[llvm] ccfabfb - Fix subrange liveness checking at rematerialization

Tue Aug 16 10:50:20 PDT 2022

Author: Nicolas Miller
Date: 2022-08-16T10:50:09-07:00
New Revision: ccfabfbb1f91ffb936f7d0ce877a24c1c1ebaea8

URL: https://github.com/llvm/llvm-project/commit/ccfabfbb1f91ffb936f7d0ce877a24c1c1ebaea8
DIFF: https://github.com/llvm/llvm-project/commit/ccfabfbb1f91ffb936f7d0ce877a24c1c1ebaea8.diff

LOG: Fix subrange liveness checking at rematerialization

This patch fixes an issue where an instruction reading a whole register would be moved during register allocation into a spot where one of the subregisters was dead.
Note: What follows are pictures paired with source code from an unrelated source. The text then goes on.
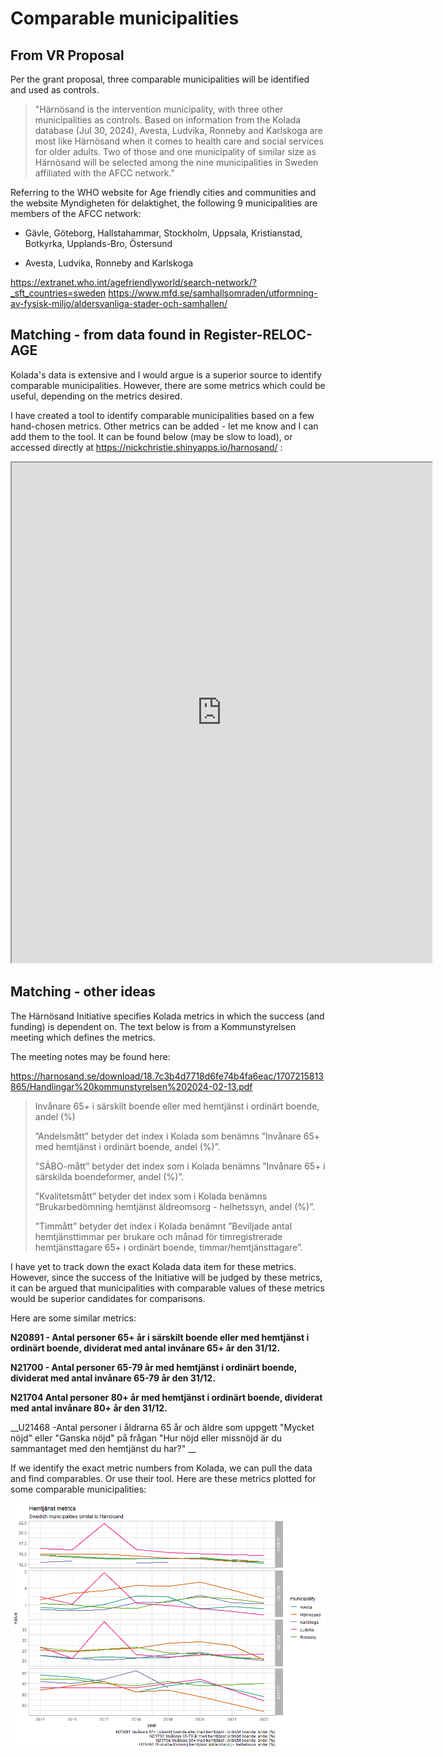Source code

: # Comparable municipalities

## From VR Proposal

Per the grant proposal, three comparable municipalities will be identified and used as controls.

>"Härnösand is the intervention municipality, with three other municipalities as controls. Based on information 
>from the Kolada database (Jul 30, 2024), Avesta, Ludvika, Ronneby and Karlskoga are most like Härnösand 
>when it comes to health care and social services for older adults. Two of those and one municipality of similar 
>size as Härnösand will be selected among the nine municipalities in Sweden affiliated with the AFCC network."

Referring to the WHO website for Age friendly cities and communities and the website Myndigheten för delaktighet, the following 9 municipalities are members of the AFCC network:

- Gävle, Göteborg, Hallstahammar, Stockholm, Uppsala, Kristianstad, Botkyrka, Upplands-Bro, Östersund

- Avesta, Ludvika, Ronneby and Karlskoga


https://extranet.who.int/agefriendlyworld/search-network/?_sft_countries=sweden
https://www.mfd.se/samhallsomraden/utformning-av-fysisk-miljo/aldersvanliga-stader-och-samhallen/

## Matching - from data found in Register-RELOC-AGE

Kolada's data is extensive and I would argue is a superior source to identify comparable municipalities. However, there are some metrics which could be useful, depending on the metrics desired. 

I have created a tool to identify comparable municipalities based on a few hand-chosen metrics.  Other metrics can be added - let me know and I can add them to the tool. It can be found below (may be slow to load), or accessed directly at https://nickchristie.shinyapps.io/harnosand/ :

<iframe src="https://nickchristie.shinyapps.io/harnosand/?showcase=0" width="672" height="800px" data-external="1"></iframe>



## Matching - other ideas

The Härnösand Initiative specifies Kolada metrics in which the success (and funding) is dependent on.  The text below is from a Kommunstyrelsen meeting which defines the metrics.

The meeting notes may be found here:

https://harnosand.se/download/18.7c3b4d7718d6fe74b4fa6eac/1707215813865/Handlingar%20kommunstyrelsen%202024-02-13.pdf


>Invånare 65+ i särskilt boende eller med hemtjänst i ordinärt boende, andel (%)
>
>”Andelsmått” betyder det index i Kolada som benämns ”Invånare 65+ med hemtjänst i ordinärt boende, andel (%)”.
>
>”SÄBO-mått” betyder det index som i Kolada benämns ”Invånare 65+ i särskilda boendeformer, andel (%)”.
>
>”Kvalitetsmått” betyder det index som i Kolada benämns ”Brukarbedömning hemtjänst äldreomsorg - helhetssyn, andel (%)”.
>
>”Timmått” betyder det index i Kolada benämnt ”Beviljade antal hemtjänsttimmar per brukare och månad för timregistrerade hemtjänsttagare 65+ i ordinärt boende, timmar/hemtjänsttagare”.


I have yet to track down the exact Kolada data item for these metrics.  However, since the success of the Initiative will be judged by these metrics, it can be argued that municipalities with comparable values of these metrics would be superior candidates for comparisons.

Here are some similar metrics:

__N20891 - Antal personer 65+ år i särskilt boende eller med hemtjänst i ordinärt boende, dividerat med antal invånare 65+ år den 31/12.__ 

__N21700 - Antal personer 65-79 år med hemtjänst i ordinärt boende, dividerat med antal invånare 65-79 år den 31/12.__ 

__N21704 Antal personer 80+ år med hemtjänst i ordinärt boende, dividerat med antal invånare 80+ år den 31/12.__ 

__U21468 -Antal personer i åldrarna 65 år och äldre som uppgett "Mycket nöjd" eller "Ganska nöjd" på frågan "Hur nöjd eller missnöjd är du sammantaget med den hemtjänst du har?" __


If we identify the exact metric numbers from Kolada, we can pull the data and find comparables.  Or use their tool.  Here are these metrics plotted for some comparable municipalities:


![](images/harnosand_comps.png)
The code to check whether an instruction can be rematerialized at a given point or not was already checking for subranges to ensure that subregisters are live, but only when the instruction being moved was using a subregister, this patch changes that so the subranges are checked even when the moved instruction uses the full register.

This patch also adds a case to the original test for the subrange checking that trigger the issue described above.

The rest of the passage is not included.